**Try it:**
Would you output, exactly as written, the line with "markdown-driven slideshow tool." and all lines after it to the end of the data below, and no others?

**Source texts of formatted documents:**
● ● ● ● ● ● ●

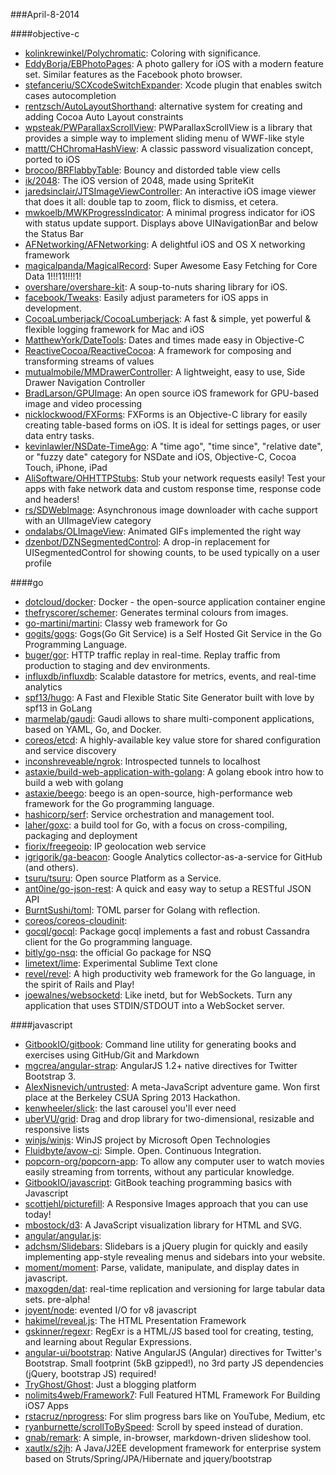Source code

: ###April-8-2014

####objective-c
* [kolinkrewinkel/Polychromatic](https://github.com/kolinkrewinkel/Polychromatic): Coloring with significance.
* [EddyBorja/EBPhotoPages](https://github.com/EddyBorja/EBPhotoPages): A photo gallery for iOS with a modern feature set. Similar features as the Facebook photo browser.
* [stefanceriu/SCXcodeSwitchExpander](https://github.com/stefanceriu/SCXcodeSwitchExpander): Xcode plugin that enables switch cases autocompletion
* [rentzsch/AutoLayoutShorthand](https://github.com/rentzsch/AutoLayoutShorthand): alternative system for creating and adding Cocoa Auto Layout constraints
* [wpsteak/PWParallaxScrollView](https://github.com/wpsteak/PWParallaxScrollView): PWParallaxScrollView is a library that provides a simple way to implement sliding menu of WWF-like style
* [mattt/CHChromaHashView](https://github.com/mattt/CHChromaHashView): A classic password visualization concept, ported to iOS
* [brocoo/BRFlabbyTable](https://github.com/brocoo/BRFlabbyTable): Bouncy and distorded table view cells
* [ik/2048](https://github.com/ik/2048): The iOS version of 2048, made using SpriteKit
* [jaredsinclair/JTSImageViewController](https://github.com/jaredsinclair/JTSImageViewController): An interactive iOS image viewer that does it all: double tap to zoom, flick to dismiss, et cetera.
* [mwkoelb/MWKProgressIndicator](https://github.com/mwkoelb/MWKProgressIndicator): A minimal progress indicator for iOS with status update support. Displays above UINavigationBar and below the Status Bar
* [AFNetworking/AFNetworking](https://github.com/AFNetworking/AFNetworking): A delightful iOS and OS X networking framework
* [magicalpanda/MagicalRecord](https://github.com/magicalpanda/MagicalRecord): Super Awesome Easy Fetching for Core Data 1!!!11!!!!1!
* [overshare/overshare-kit](https://github.com/overshare/overshare-kit): A soup-to-nuts sharing library for iOS.
* [facebook/Tweaks](https://github.com/facebook/Tweaks): Easily adjust parameters for iOS apps in development.
* [CocoaLumberjack/CocoaLumberjack](https://github.com/CocoaLumberjack/CocoaLumberjack): A fast & simple, yet powerful & flexible logging framework for Mac and iOS
* [MatthewYork/DateTools](https://github.com/MatthewYork/DateTools): Dates and times made easy in Objective-C
* [ReactiveCocoa/ReactiveCocoa](https://github.com/ReactiveCocoa/ReactiveCocoa): A framework for composing and transforming streams of values
* [mutualmobile/MMDrawerController](https://github.com/mutualmobile/MMDrawerController):  A lightweight, easy to use, Side Drawer Navigation Controller
* [BradLarson/GPUImage](https://github.com/BradLarson/GPUImage): An open source iOS framework for GPU-based image and video processing
* [nicklockwood/FXForms](https://github.com/nicklockwood/FXForms):  FXForms is an Objective-C library for easily creating table-based forms on iOS. It is ideal for settings pages, or user data entry tasks.
* [kevinlawler/NSDate-TimeAgo](https://github.com/kevinlawler/NSDate-TimeAgo): A "time ago", "time since", "relative date", or "fuzzy date" category for NSDate and iOS, Objective-C, Cocoa Touch, iPhone, iPad
* [AliSoftware/OHHTTPStubs](https://github.com/AliSoftware/OHHTTPStubs): Stub your network requests easily! Test your apps with fake network data and custom response time, response code and headers!
* [rs/SDWebImage](https://github.com/rs/SDWebImage): Asynchronous image downloader with cache support with an UIImageView category
* [ondalabs/OLImageView](https://github.com/ondalabs/OLImageView): Animated GIFs implemented the right way
* [dzenbot/DZNSegmentedControl](https://github.com/dzenbot/DZNSegmentedControl): A drop-in replacement for UISegmentedControl for showing counts, to be used typically on a user profile

####go
* [dotcloud/docker](https://github.com/dotcloud/docker): Docker - the open-source application container engine
* [thefryscorer/schemer](https://github.com/thefryscorer/schemer): Generates terminal colours from images.
* [go-martini/martini](https://github.com/go-martini/martini): Classy web framework for Go
* [gogits/gogs](https://github.com/gogits/gogs): Gogs(Go Git Service) is a Self Hosted Git Service in the Go Programming Language.
* [buger/gor](https://github.com/buger/gor): HTTP traffic replay in real-time. Replay traffic from production to staging and dev environments.  
* [influxdb/influxdb](https://github.com/influxdb/influxdb): Scalable datastore for metrics, events, and real-time analytics
* [spf13/hugo](https://github.com/spf13/hugo): A Fast and Flexible Static Site Generator built with love by spf13 in GoLang
* [marmelab/gaudi](https://github.com/marmelab/gaudi): Gaudi allows to share multi-component applications, based on YAML, Go, and Docker.
* [coreos/etcd](https://github.com/coreos/etcd): A highly-available key value store for shared configuration and service discovery
* [inconshreveable/ngrok](https://github.com/inconshreveable/ngrok): Introspected tunnels to localhost
* [astaxie/build-web-application-with-golang](https://github.com/astaxie/build-web-application-with-golang): A golang ebook intro how to build a web with golang
* [astaxie/beego](https://github.com/astaxie/beego): beego is an open-source, high-performance web framework for the Go programming language.
* [hashicorp/serf](https://github.com/hashicorp/serf): Service orchestration and management tool.
* [laher/goxc](https://github.com/laher/goxc): a build tool for Go, with a focus on cross-compiling, packaging and deployment
* [fiorix/freegeoip](https://github.com/fiorix/freegeoip): IP geolocation web service
* [igrigorik/ga-beacon](https://github.com/igrigorik/ga-beacon): Google Analytics collector-as-a-service for GitHub (and others).
* [tsuru/tsuru](https://github.com/tsuru/tsuru): Open source Platform as a Service.
* [ant0ine/go-json-rest](https://github.com/ant0ine/go-json-rest): A quick and easy way to setup a RESTful JSON API
* [BurntSushi/toml](https://github.com/BurntSushi/toml): TOML parser for Golang with reflection.
* [coreos/coreos-cloudinit](https://github.com/coreos/coreos-cloudinit): 
* [gocql/gocql](https://github.com/gocql/gocql): Package gocql implements a fast and robust Cassandra client for the Go programming language.
* [bitly/go-nsq](https://github.com/bitly/go-nsq): the official Go package for NSQ
* [limetext/lime](https://github.com/limetext/lime): Experimental Sublime Text clone
* [revel/revel](https://github.com/revel/revel): A high productivity web framework for the Go language, in the spirit of Rails and Play!
* [joewalnes/websocketd](https://github.com/joewalnes/websocketd): Like inetd, but for WebSockets. Turn any application that uses STDIN/STDOUT into a WebSocket server.

####javascript
* [GitbookIO/gitbook](https://github.com/GitbookIO/gitbook): Command line utility for generating books and exercises using GitHub/Git and Markdown
* [mgcrea/angular-strap](https://github.com/mgcrea/angular-strap): AngularJS 1.2+ native directives for Twitter Bootstrap 3.
* [AlexNisnevich/untrusted](https://github.com/AlexNisnevich/untrusted): A meta-JavaScript adventure game. Won first place at the Berkeley CSUA Spring 2013 Hackathon.
* [kenwheeler/slick](https://github.com/kenwheeler/slick): the last carousel you'll ever need
* [uberVU/grid](https://github.com/uberVU/grid): Drag and drop library for two-dimensional, resizable and responsive lists
* [winjs/winjs](https://github.com/winjs/winjs): WinJS project by Microsoft Open Technologies
* [Fluidbyte/avow-ci](https://github.com/Fluidbyte/avow-ci): Simple. Open. Continuous Integration.
* [popcorn-org/popcorn-app](https://github.com/popcorn-org/popcorn-app): To allow any computer user to watch movies easily streaming from torrents, without any particular knowledge.
* [GitbookIO/javascript](https://github.com/GitbookIO/javascript): GitBook teaching programming basics with Javascript
* [scottjehl/picturefill](https://github.com/scottjehl/picturefill): A Responsive Images approach that you can use today!
* [mbostock/d3](https://github.com/mbostock/d3): A JavaScript visualization library for HTML and SVG.
* [angular/angular.js](https://github.com/angular/angular.js): 
* [adchsm/Slidebars](https://github.com/adchsm/Slidebars): Slidebars is a jQuery plugin for quickly and easily implementing app-style revealing menus and sidebars into your website.
* [moment/moment](https://github.com/moment/moment): Parse, validate, manipulate, and display dates in javascript.
* [maxogden/dat](https://github.com/maxogden/dat): real-time replication and versioning for large tabular data sets. pre-alpha!
* [joyent/node](https://github.com/joyent/node): evented I/O for v8 javascript
* [hakimel/reveal.js](https://github.com/hakimel/reveal.js): The HTML Presentation Framework
* [gskinner/regexr](https://github.com/gskinner/regexr): RegExr is a HTML/JS based tool for creating, testing, and learning about Regular Expressions.
* [angular-ui/bootstrap](https://github.com/angular-ui/bootstrap): Native AngularJS (Angular) directives for Twitter's Bootstrap. Small footprint (5kB gzipped!), no 3rd party JS dependencies (jQuery, bootstrap JS) required!
* [TryGhost/Ghost](https://github.com/TryGhost/Ghost): Just a blogging platform
* [nolimits4web/Framework7](https://github.com/nolimits4web/Framework7): Full Featured HTML Framework For Building iOS7 Apps
* [rstacruz/nprogress](https://github.com/rstacruz/nprogress): For slim progress bars like on YouTube, Medium, etc
* [ryanburnette/scrollToBySpeed](https://github.com/ryanburnette/scrollToBySpeed): Scroll by speed instead of duration.
* [gnab/remark](https://github.com/gnab/remark): A simple, in-browser, markdown-driven slideshow tool.
* [xautlx/s2jh](https://github.com/xautlx/s2jh): A Java/J2EE development framework for enterprise system based on Struts/Spring/JPA/Hibernate and jquery/bootstrap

● ● ● ● ● ● ●

**Task solution:**
* [gnab/remark](https://github.com/gnab/remark): A simple, in-browser, markdown-driven slideshow tool.
* [xautlx/s2jh](https://github.com/xautlx/s2jh): A Java/J2EE development framework for enterprise system based on Struts/Spring/JPA/Hibernate and jquery/bootstrap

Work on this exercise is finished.